HDFC Bank: Net profit, on a standalone basis, rose by over 20.1 per cent to Rs 10,605.78 crore as against Rs 8,834.31 crore in the year-ago period.

ICICI Bank: Net Profit, on a standalone basis, grew by 37.14 per cent to Rs 7,557.84 crore in Q2FY23, as against Rs 5,510.95 crore in the year-ago period.

Net Interest Income (NII)

HDFC Bank: NII grew by 18.9 per cent to Rs 21,021 crore year-on-year (YoY) on the back more than 23 per cent jump in advances, while the net interest margin was stable at 4.1 per cent.

ICICI Bank: NII rose by 26 per cent YoY to Rs 14,707 crore in Q2, helped by a 23 per cent loan growth and a 0.30 per cent expansion in the net interest margin to 4.31 per cent.

Asset Quality

HDFC Bank: The gross non-performing assets (NPA) improved to 1.23 per cent of the book as against 1.35 per cent in the year-ago period and 1.28 per cent sequentially. The slippages at Rs 3000 crore were down significantly; PCR remained extremely strong at 73.2 per cent and the credit cost ratio came in at 0.87 per cent, which was the best in many quarters.

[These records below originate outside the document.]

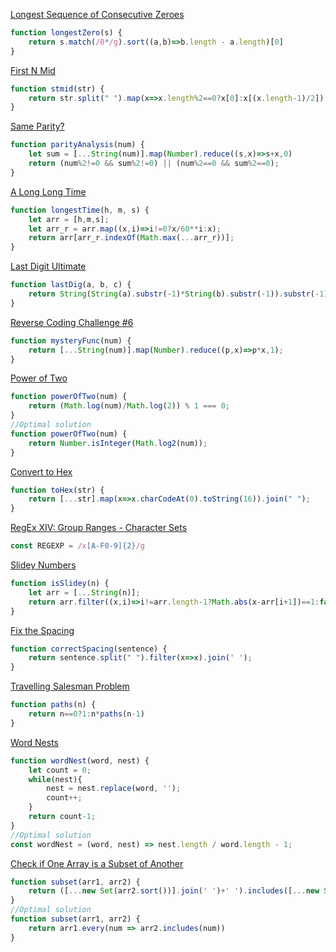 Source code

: [Longest Sequence of Consecutive Zeroes](https://edabit.com/challenge/5zwzw2AFC95u3ZLtm)
```javascript
function longestZero(s) {
	return s.match(/0*/g).sort((a,b)=>b.length - a.length)[0]
}
```

[First N Mid](https://edabit.com/challenge/CcPuaktyGhMw2ki98)
```javascript
function stmid(str) {
	return str.split(" ").map(x=>x.length%2==0?x[0]:x[(x.length-1)/2]).join("")
}
```

[Same Parity?](https://edabit.com/challenge/NH7uN8JRgPz23GSNq)
```javascript
function parityAnalysis(num) {
	let sum = [...String(num)].map(Number).reduce((s,x)=>s+x,0)
	return (num%2!=0 && sum%2!=0) || (num%2==0 && sum%2==0);
}
```

[A Long Long Time](https://edabit.com/challenge/9fpBX9AFizhDeFk8R)
```javascript
function longestTime(h, m, s) {
	let arr = [h,m,s];
	let arr_r = arr.map((x,i)=>i!=0?x/60**i:x);
	return arr[arr_r.indexOf(Math.max(...arr_r))];
}
```

[Last Digit Ultimate](https://edabit.com/challenge/RQtF47HMPbHDGBeW6)
```javascript
function lastDig(a, b, c) {
	return String(String(a).substr(-1)*String(b).substr(-1)).substr(-1) == String(c).substr(-1);
}
```

[Reverse Coding Challenge #6](https://edabit.com/challenge/igEBCD9MzBfKfEMog)
```javascript
function mysteryFunc(num) {
	return [...String(num)].map(Number).reduce((p,x)=>p*x,1);
}
```

[Power of Two](https://edabit.com/challenge/x6hfHCyQtbvf6dQDK)
```javascript
function powerOfTwo(num) {
	return (Math.log(num)/Math.log(2)) % 1 === 0;
}
//Optimal solution
function powerOfTwo(num) {
	return Number.isInteger(Math.log2(num));
}
```

[Convert to Hex](https://edabit.com/challenge/jBf8Nq259tBEgsz4X)
```javascript
function toHex(str) {
	return [...str].map(x=>x.charCodeAt(0).toString(16)).join(" ");
}
```

[RegEx XIV: Group Ranges - Character Sets](https://edabit.com/challenge/vqwqCwfJ3r4zFvzPn)
```javascript
const REGEXP = /x[A-F0-9]{2}/g
```

[Slidey Numbers](https://edabit.com/challenge/EmRbDHpexaHaLeWHo)
```javascript
function isSlidey(n) {
	let arr = [...String(n)];
	return arr.filter((x,i)=>i!=arr.length-1?Math.abs(x-arr[i+1])==1:false).length + 1 == arr.length;
}
```

[Fix the Spacing](https://edabit.com/challenge/YkKJN9ngARPrpD9gL)
```javascript
function correctSpacing(sentence) {
	return sentence.split(" ").filter(x=>x).join(' ');
}
```

[Travelling Salesman Problem](https://edabit.com/challenge/r453y7c3vBQz4Rrbn)
```javascript
function paths(n) {
	return n==0?1:n*paths(n-1)
}
```

[Word Nests](https://edabit.com/challenge/yDQnwtscs6sRi27we)
```javascript
function wordNest(word, nest) {
	let count = 0;
	while(nest){
		nest = nest.replace(word, '');
		count++;
	}
	return count-1;
}
//Optimal solution 
const wordNest = (word, nest) => nest.length / word.length - 1;
```

[Check if One Array is a Subset of Another](https://edabit.com/challenge/m8L8PgCTxAbBbnuYf)
```javascript
function subset(arr1, arr2) {
	return ([...new Set(arr2.sort())].join(' ')+' ').includes([...new Set(arr1.sort())].join(' ')+' ');
}
//Optimal solution
function subset(arr1, arr2) {
	return arr1.every(num => arr2.includes(num))
}
```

ICICI Bank: The gross non-performing assets ratio improved to 3.19 per cent as against 3.41 per cent three months ago and 4.82 per cent in the year-ago period. Slippages came down to Rs 4366 crore as against Rs 5385 crore sequentially and PCR stood at 80.6 per cent.

Loan Growth and Deposits

HDFC Bank: Loans grew at 23.5 per cent; retail loan growth was at 21.5 per cent and corporate loan growth at 27 per cent in Q2. Deposits grew by 19 per cent in the July-September quarter.

ICICI Bank: Loans grew at 23 per cent; retail loan growth was at 21 per cent and corporate loan growth at 23 per cent in Q2. Deposits grew by 12 per cent in July September quarter.

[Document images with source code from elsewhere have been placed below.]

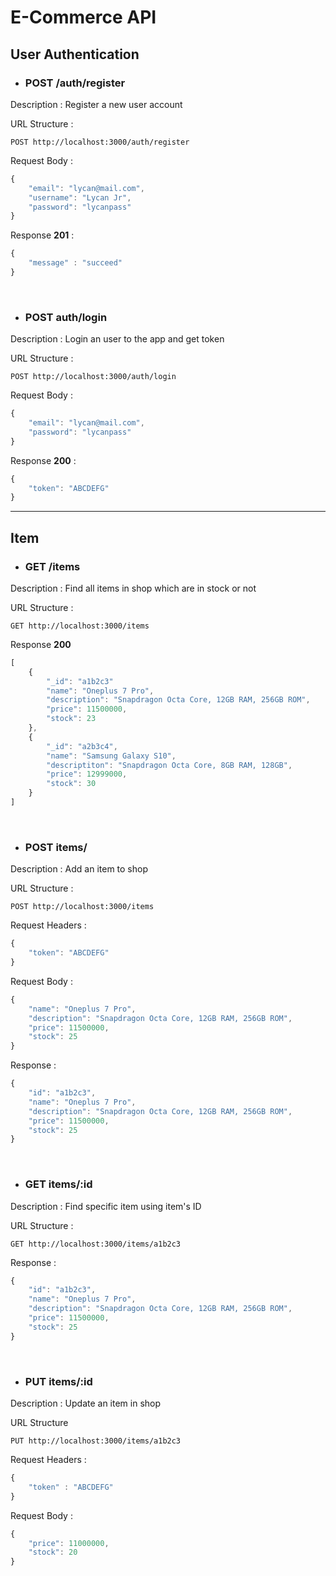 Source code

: # E-Commerce API

## User Authentication

* ### POST **/auth/register**

Description : Register a new user account <br>

URL Structure :

    POST http://localhost:3000/auth/register

Request Body :

```js
{
    "email": "lycan@mail.com",
    "username": "Lycan Jr",
    "password": "lycanpass"
}
```

Response **201** :

```js
{
    "message" : "succeed"
}
```

<br>

* ### POST **auth/login**

Description : Login an user to the app and get token

URL Structure :

    POST http://localhost:3000/auth/login

Request Body : 

```js
{
    "email": "lycan@mail.com",
    "password": "lycanpass"
}
```

Response **200** : 

```js
{
    "token": "ABCDEFG"
}
```

***

## Item

* ### GET **/items**

Description : Find all items in shop which are in stock or not

URL Structure :

    GET http://localhost:3000/items

Response **200**

```js
[
    {
        "_id": "a1b2c3"
        "name": "Oneplus 7 Pro",
        "description": "Snapdragon Octa Core, 12GB RAM, 256GB ROM",
        "price": 11500000,
        "stock": 23
    },
    {
        "_id": "a2b3c4",
        "name": "Samsung Galaxy S10",
        "descriptiton": "Snapdragon Octa Core, 8GB RAM, 128GB",
        "price": 12999000,
        "stock": 30
    }
]
```

<br>

* ### POST **items/**

Description : Add an item to shop

URL Structure : 

    POST http://localhost:3000/items

Request Headers : 

```js
{
    "token": "ABCDEFG"
}
```

Request Body : 

```js
{
    "name": "Oneplus 7 Pro",
    "description": "Snapdragon Octa Core, 12GB RAM, 256GB ROM",
    "price": 11500000,
    "stock": 25
}
```

Response : 

```js
{
    "id": "a1b2c3",
    "name": "Oneplus 7 Pro",
    "description": "Snapdragon Octa Core, 12GB RAM, 256GB ROM",
    "price": 11500000,
    "stock": 25
}
```

<br>

* ### GET **items/:id**

Description : Find specific item using item's ID

URL Structure : 

    GET http://localhost:3000/items/a1b2c3

Response : 

```js
{
    "id": "a1b2c3",
    "name": "Oneplus 7 Pro",
    "description": "Snapdragon Octa Core, 12GB RAM, 256GB ROM",
    "price": 11500000,
    "stock": 25
}
```

<br>

* ### PUT **items/:id**

Description : Update an item in shop

URL Structure

    PUT http://localhost:3000/items/a1b2c3

Request Headers :

```js
{
    "token" : "ABCDEFG"
}
```

Request Body : 
```js
{
    "price": 11000000,
    "stock": 20
}
```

Analysis: Both Banks are leading the way in loan growth – HDFC is covering up the retail growth slowdown over the past two quarters and ICICI is covering up the corporate growth slowdown, However, together both are gaining market share in loans.

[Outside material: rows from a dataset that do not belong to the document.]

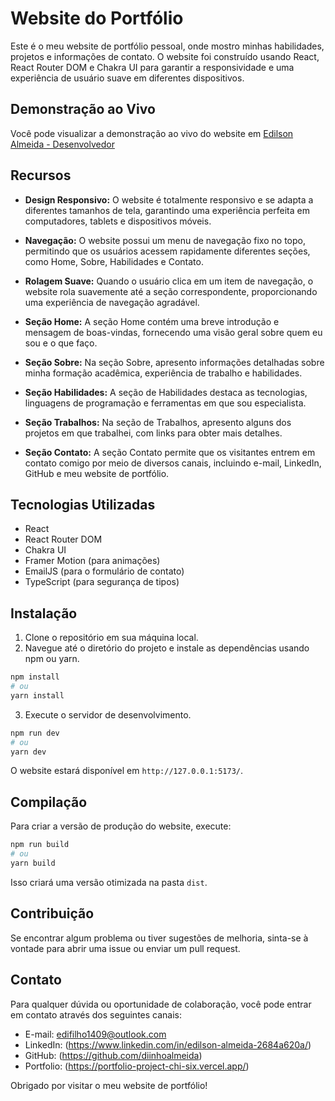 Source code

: # Website do Portfólio

Este é o meu website de portfólio pessoal, onde mostro minhas habilidades, projetos e informações de contato. O website foi construído usando React, React Router DOM e Chakra UI para garantir a responsividade e uma experiência de usuário suave em diferentes dispositivos.

## Demonstração ao Vivo

Você pode visualizar a demonstração ao vivo do website em [Edilson Almeida - Desenvolvedor](https://portfolio-project-chi-six.vercel.app/)

## Recursos

- **Design Responsivo:** O website é totalmente responsivo e se adapta a diferentes tamanhos de tela, garantindo uma experiência perfeita em computadores, tablets e dispositivos móveis.

- **Navegação:** O website possui um menu de navegação fixo no topo, permitindo que os usuários acessem rapidamente diferentes seções, como Home, Sobre, Habilidades e Contato.

- **Rolagem Suave:** Quando o usuário clica em um item de navegação, o website rola suavemente até a seção correspondente, proporcionando uma experiência de navegação agradável.

- **Seção Home:** A seção Home contém uma breve introdução e mensagem de boas-vindas, fornecendo uma visão geral sobre quem eu sou e o que faço.

- **Seção Sobre:** Na seção Sobre, apresento informações detalhadas sobre minha formação acadêmica, experiência de trabalho e habilidades.

- **Seção Habilidades:** A seção de Habilidades destaca as tecnologias, linguagens de programação e ferramentas em que sou especialista.

- **Seção Trabalhos:** Na seção de Trabalhos, apresento alguns dos projetos em que trabalhei, com links para obter mais detalhes.

- **Seção Contato:** A seção Contato permite que os visitantes entrem em contato comigo por meio de diversos canais, incluindo e-mail, LinkedIn, GitHub e meu website de portfólio.

## Tecnologias Utilizadas

- React
- React Router DOM
- Chakra UI
- Framer Motion (para animações)
- EmailJS (para o formulário de contato)
- TypeScript (para segurança de tipos)

## Instalação

1. Clone o repositório em sua máquina local.
2. Navegue até o diretório do projeto e instale as dependências usando npm ou yarn.

```bash
npm install
# ou
yarn install
```

3. Execute o servidor de desenvolvimento.

```bash
npm run dev
# ou
yarn dev
```

O website estará disponível em `http://127.0.0.1:5173/`.

## Compilação

Para criar a versão de produção do website, execute:

```bash
npm run build
# ou
yarn build
```

Isso criará uma versão otimizada na pasta `dist`.

## Contribuição

Se encontrar algum problema ou tiver sugestões de melhoria, sinta-se à vontade para abrir uma issue ou enviar um pull request.

## Contato

Para qualquer dúvida ou oportunidade de colaboração, você pode entrar em contato através dos seguintes canais:

- E-mail: edifilho1409@outlook.com
- LinkedIn: (https://www.linkedin.com/in/edilson-almeida-2684a620a/)
- GitHub: (https://github.com/diinhoalmeida)
- Portfolio: (https://portfolio-project-chi-six.vercel.app/)

Obrigado por visitar o meu website de portfólio!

Cost Of Funds and Capital Adequacy

HDFC Bank pays nearly the same on incremental deposits; it has TIER-1 capital adequacy of 17.1 per cent in Q2.

ICICI pays nearly 3.58% on incremental deposits; it has TIER-1 capital adequacy of 17.51 per cent in Q2.

Analysis: The cost of funds is not a problem for both banks given the super-quality franchise and both banks are well positioned to push loan growth in the coming two years.

Valuation

HDFC Bank is now available at 3x P/B and ICICI Bank is also now available at 3x P/B (price to book). Given the larger number of subsidiaries of ICICI Bank, it is relatively cheaper than HDFC Bank. However, both banks are certainly not cheap, as per analysts

Brokerages’ View

HDFC Bank: Most brokerages have been bullish on HDFC Bank after their strong Q2 results. In this, Nomura maintained a Buy rating with target price of Rs 1,690, it said the bank’s thrust is on growth, and a further decline in provisions will aid the bottom line.

ICICI Bank: Similarly, most brokerages were also bullish on the second-largest bank amid strong Q2 earnings. In this regard, HSBC gives Buy rating with a target of Rs 1,100. The global brokerage revises the EPS estimate by 6.9/1.1 per cent for FY23/24.

Expert’s Overall View

We are at the bottom of a credit cycle and credit growth is at a 50-year low, the market analyst Aditya Shah said on Twitter. “We need strongly capitalized banks with clean balance sheets to achieve the vision of $5 trillion economy.”

He added, “Both ICICI Bank and HDFC have:1. Strong Balance Sheet; 2. Strong Management; 3. Strong capital to deploy and 4. Huge physical as well as digital presence to tap growth.”